▸ Problem to solve: From the entries below, copy every line that holds the word "baseurl".

▸ Record excerpts:
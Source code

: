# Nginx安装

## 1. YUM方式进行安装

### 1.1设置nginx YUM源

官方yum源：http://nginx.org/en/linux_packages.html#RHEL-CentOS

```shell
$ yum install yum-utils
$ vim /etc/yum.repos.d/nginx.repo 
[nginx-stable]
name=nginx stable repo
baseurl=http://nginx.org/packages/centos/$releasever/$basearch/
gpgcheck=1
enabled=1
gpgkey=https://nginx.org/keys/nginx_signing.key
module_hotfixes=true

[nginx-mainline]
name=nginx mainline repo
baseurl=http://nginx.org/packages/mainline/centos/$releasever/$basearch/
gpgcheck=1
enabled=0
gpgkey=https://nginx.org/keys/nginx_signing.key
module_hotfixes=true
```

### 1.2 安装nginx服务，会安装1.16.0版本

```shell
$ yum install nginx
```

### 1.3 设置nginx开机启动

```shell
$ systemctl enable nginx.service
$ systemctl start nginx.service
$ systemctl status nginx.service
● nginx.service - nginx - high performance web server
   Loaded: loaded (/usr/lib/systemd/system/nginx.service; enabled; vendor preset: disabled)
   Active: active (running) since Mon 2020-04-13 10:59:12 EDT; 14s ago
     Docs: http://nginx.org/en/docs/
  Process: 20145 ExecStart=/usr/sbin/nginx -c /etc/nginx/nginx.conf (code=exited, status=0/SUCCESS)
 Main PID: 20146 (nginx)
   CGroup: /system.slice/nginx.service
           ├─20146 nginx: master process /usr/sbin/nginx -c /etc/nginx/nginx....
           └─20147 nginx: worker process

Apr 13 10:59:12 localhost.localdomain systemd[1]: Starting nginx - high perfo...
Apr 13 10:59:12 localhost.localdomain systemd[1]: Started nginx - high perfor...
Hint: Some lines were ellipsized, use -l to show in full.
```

▸ Answer:
baseurl=http://nginx.org/packages/centos/$releasever/$basearch/
baseurl=http://nginx.org/packages/mainline/centos/$releasever/$basearch/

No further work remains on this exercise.